Problem requirements: A verbatim copy of the records is required, with all pictures left out.

++++++++++

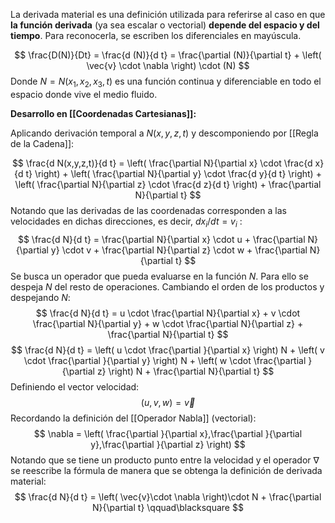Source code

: 
La derivada material es una definición utilizada para referirse al caso en que **la función derivada** (ya sea escalar o vectorial) **depende del espacio y del tiempo**. Para reconocerla, se escriben los diferenciales en mayúscula.

$$
	\frac{D(N)}{Dt} = \frac{d (N)}{d t} = \frac{\partial (N)}{\partial t} + \left( \vec{v} \cdot \nabla \right) \cdot (N)
$$
Donde $N = N(x_1,x_2,x_3,t)$ es una función continua y diferenciable en todo el espacio donde vive el medio fluido.

**Desarrollo en [[Coordenadas Cartesianas]]:**

Aplicando derivación temporal a $N(x,y,z,t)$ y descomponiendo por [[Regla de la Cadena]]: 

$$
	\frac{d N(x,y,z,t)}{d t} = \left( \frac{\partial N}{\partial x} \cdot \frac{d x}{d t} \right) + \left( \frac{\partial N}{\partial y} \cdot \frac{d y}{d t} \right) + \left( \frac{\partial N}{\partial z} \cdot \frac{d z}{d t} \right) + \frac{\partial N}{\partial t}
$$
Notando que las derivadas de las coordenadas corresponden a las velocidades en dichas direcciones, es decir, $dx_i/dt = v_i$ :
$$  \frac{d N}{d t} = \frac{\partial N}{\partial x} \cdot u + \frac{\partial N}{\partial y} \cdot v + \frac{\partial N}{\partial z} \cdot w + \frac{\partial N}{\partial t}  $$
Se busca un operador que pueda evaluarse en la función $N$. Para ello se despeja $N$ del resto de operaciones. Cambiando el orden de los productos y despejando $N$:
$$  \frac{d N}{d t} = u \cdot \frac{\partial N}{\partial x} + v \cdot \frac{\partial N}{\partial y} + w \cdot \frac{\partial N}{\partial z} + \frac{\partial N}{\partial t}  $$
$$  \frac{d N}{d t} = \left( u \cdot \frac{\partial }{\partial x} \right) N + \left( v \cdot \frac{\partial }{\partial y} \right) N + \left( w \cdot \frac{\partial }{\partial z} \right) N + \frac{\partial N}{\partial t}  $$
Definiendo el vector velocidad:
$$ \left( u,v,w \right) = \vec{v} $$
Recordando la definición del [[Operador Nabla]] (vectorial):
$$ \nabla = \left( \frac{\partial }{\partial x},\frac{\partial }{\partial y},\frac{\partial }{\partial z} \right) $$
Notando que se tiene un producto punto entre la velocidad y el operador $\nabla$ se reescribe la fórmula de manera que se obtenga la definición de derivada material:
$$ \frac{d N}{d t} = \left( \vec{v}\cdot \nabla  \right)\cdot N + \frac{\partial N}{\partial t} \qquad\blacksquare $$

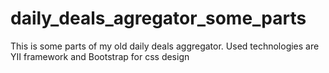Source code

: # daily_deals_agregator_some_parts
This is some parts of my old daily deals aggregator.
Used technologies are YII framework and Bootstrap for css design
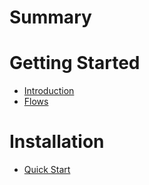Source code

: # Summary

# Getting Started

- [Introduction](./getting_started/introduction.md)
- [Flows](./getting_started/flows.md)

# Installation

- [Quick Start](./installation/quick_start.md)
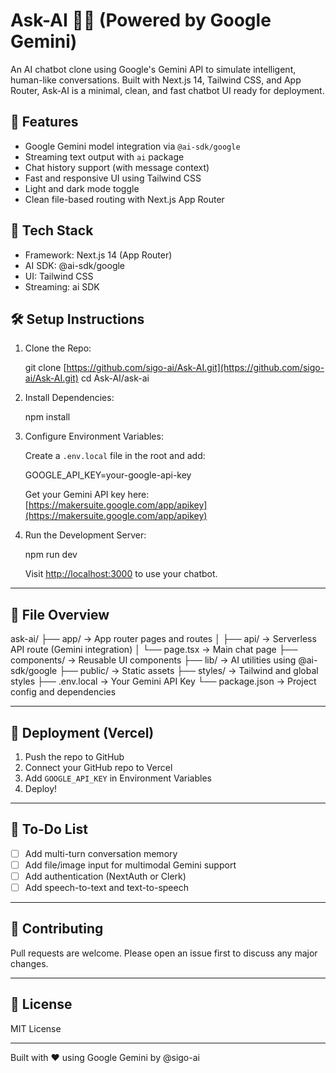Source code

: # Ask-AI 🤖✨ (Powered by Google Gemini)

An AI chatbot clone using Google's Gemini API to simulate intelligent, human-like conversations. Built with Next.js 14, Tailwind CSS, and App Router, Ask-AI is a minimal, clean, and fast chatbot UI ready for deployment.

## 🌟 Features

* Google Gemini model integration via `@ai-sdk/google`
* Streaming text output with `ai` package
* Chat history support (with message context)
* Fast and responsive UI using Tailwind CSS
* Light and dark mode toggle
* Clean file-based routing with Next.js App Router

## 🧰 Tech Stack

* Framework: Next.js 14 (App Router)
* AI SDK: @ai-sdk/google
* UI: Tailwind CSS
* Streaming: ai SDK

## 🛠️ Setup Instructions

1. Clone the Repo:

   git clone [https://github.com/sigo-ai/Ask-AI.git](https://github.com/sigo-ai/Ask-AI.git)
   cd Ask-AI/ask-ai

2. Install Dependencies:

   npm install

3. Configure Environment Variables:

   Create a `.env.local` file in the root and add:

   GOOGLE\_API\_KEY=your-google-api-key

   Get your Gemini API key here: [https://makersuite.google.com/app/apikey](https://makersuite.google.com/app/apikey)

4. Run the Development Server:

   npm run dev

   Visit [http://localhost:3000](http://localhost:3000) to use your chatbot.

---

## 🧪 File Overview

ask-ai/
├── app/                      → App router pages and routes
│   ├── api/                  → Serverless API route (Gemini integration)
│   └── page.tsx              → Main chat page
├── components/               → Reusable UI components
├── lib/                      → AI utilities using @ai-sdk/google
├── public/                   → Static assets
├── styles/                   → Tailwind and global styles
├── .env.local                → Your Gemini API Key
└── package.json              → Project config and dependencies

---

## 🚀 Deployment (Vercel)

1. Push the repo to GitHub
2. Connect your GitHub repo to Vercel
3. Add `GOOGLE_API_KEY` in Environment Variables
4. Deploy!

---

## 📌 To-Do List

* [ ] Add multi-turn conversation memory
* [ ] Add file/image input for multimodal Gemini support
* [ ] Add authentication (NextAuth or Clerk)
* [ ] Add speech-to-text and text-to-speech

---

## 🤝 Contributing

Pull requests are welcome. Please open an issue first to discuss any major changes.

---

## 📄 License

MIT License

---

Built with ❤️ using Google Gemini by @sigo-ai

++++++++++

Solved problem:
Source code

: 
La derivada material es una definición utilizada para referirse al caso en que **la función derivada** (ya sea escalar o vectorial) **depende del espacio y del tiempo**. Para reconocerla, se escriben los diferenciales en mayúscula.

$$
	\frac{D(N)}{Dt} = \frac{d (N)}{d t} = \frac{\partial (N)}{\partial t} + \left( \vec{v} \cdot \nabla \right) \cdot (N)
$$
Donde $N = N(x_1,x_2,x_3,t)$ es una función continua y diferenciable en todo el espacio donde vive el medio fluido.

**Desarrollo en [[Coordenadas Cartesianas]]:**

Aplicando derivación temporal a $N(x,y,z,t)$ y descomponiendo por [[Regla de la Cadena]]: 

$$
	\frac{d N(x,y,z,t)}{d t} = \left( \frac{\partial N}{\partial x} \cdot \frac{d x}{d t} \right) + \left( \frac{\partial N}{\partial y} \cdot \frac{d y}{d t} \right) + \left( \frac{\partial N}{\partial z} \cdot \frac{d z}{d t} \right) + \frac{\partial N}{\partial t}
$$
Notando que las derivadas de las coordenadas corresponden a las velocidades en dichas direcciones, es decir, $dx_i/dt = v_i$ :
$$  \frac{d N}{d t} = \frac{\partial N}{\partial x} \cdot u + \frac{\partial N}{\partial y} \cdot v + \frac{\partial N}{\partial z} \cdot w + \frac{\partial N}{\partial t}  $$
Se busca un operador que pueda evaluarse en la función $N$. Para ello se despeja $N$ del resto de operaciones. Cambiando el orden de los productos y despejando $N$:
$$  \frac{d N}{d t} = u \cdot \frac{\partial N}{\partial x} + v \cdot \frac{\partial N}{\partial y} + w \cdot \frac{\partial N}{\partial z} + \frac{\partial N}{\partial t}  $$
$$  \frac{d N}{d t} = \left( u \cdot \frac{\partial }{\partial x} \right) N + \left( v \cdot \frac{\partial }{\partial y} \right) N + \left( w \cdot \frac{\partial }{\partial z} \right) N + \frac{\partial N}{\partial t}  $$
Definiendo el vector velocidad:
$$ \left( u,v,w \right) = \vec{v} $$
Recordando la definición del [[Operador Nabla]] (vectorial):
$$ \nabla = \left( \frac{\partial }{\partial x},\frac{\partial }{\partial y},\frac{\partial }{\partial z} \right) $$
Notando que se tiene un producto punto entre la velocidad y el operador $\nabla$ se reescribe la fórmula de manera que se obtenga la definición de derivada material:
$$ \frac{d N}{d t} = \left( \vec{v}\cdot \nabla  \right)\cdot N + \frac{\partial N}{\partial t} \qquad\blacksquare $$

Source code

: # daily_deals_agregator_some_parts
This is some parts of my old daily deals aggregator.
Used technologies are YII framework and Bootstrap for css design
Source code

: # Summary

# Getting Started

- [Introduction](./getting_started/introduction.md)
- [Flows](./getting_started/flows.md)

# Installation

- [Quick Start](./installation/quick_start.md)
Source code

: # Ask-AI 🤖✨ (Powered by Google Gemini)

An AI chatbot clone using Google's Gemini API to simulate intelligent, human-like conversations. Built with Next.js 14, Tailwind CSS, and App Router, Ask-AI is a minimal, clean, and fast chatbot UI ready for deployment.

## 🌟 Features

* Google Gemini model integration via `@ai-sdk/google`
* Streaming text output with `ai` package
* Chat history support (with message context)
* Fast and responsive UI using Tailwind CSS
* Light and dark mode toggle
* Clean file-based routing with Next.js App Router

## 🧰 Tech Stack

* Framework: Next.js 14 (App Router)
* AI SDK: @ai-sdk/google
* UI: Tailwind CSS
* Streaming: ai SDK

## 🛠️ Setup Instructions

1. Clone the Repo:

   git clone [https://github.com/sigo-ai/Ask-AI.git](https://github.com/sigo-ai/Ask-AI.git)
   cd Ask-AI/ask-ai

2. Install Dependencies:

   npm install

3. Configure Environment Variables:

   Create a `.env.local` file in the root and add:

   GOOGLE\_API\_KEY=your-google-api-key

   Get your Gemini API key here: [https://makersuite.google.com/app/apikey](https://makersuite.google.com/app/apikey)

4. Run the Development Server:

   npm run dev

   Visit [http://localhost:3000](http://localhost:3000) to use your chatbot.

---

## 🧪 File Overview

ask-ai/
├── app/                      → App router pages and routes
│   ├── api/                  → Serverless API route (Gemini integration)
│   └── page.tsx              → Main chat page
├── components/               → Reusable UI components
├── lib/                      → AI utilities using @ai-sdk/google
├── public/                   → Static assets
├── styles/                   → Tailwind and global styles
├── .env.local                → Your Gemini API Key
└── package.json              → Project config and dependencies

---

## 🚀 Deployment (Vercel)

1. Push the repo to GitHub
2. Connect your GitHub repo to Vercel
3. Add `GOOGLE_API_KEY` in Environment Variables
4. Deploy!

---

## 📌 To-Do List

* [ ] Add multi-turn conversation memory
* [ ] Add file/image input for multimodal Gemini support
* [ ] Add authentication (NextAuth or Clerk)
* [ ] Add speech-to-text and text-to-speech

---

## 🤝 Contributing

Pull requests are welcome. Please open an issue first to discuss any major changes.

---

## 📄 License

MIT License

---

Built with ❤️ using Google Gemini by @sigo-ai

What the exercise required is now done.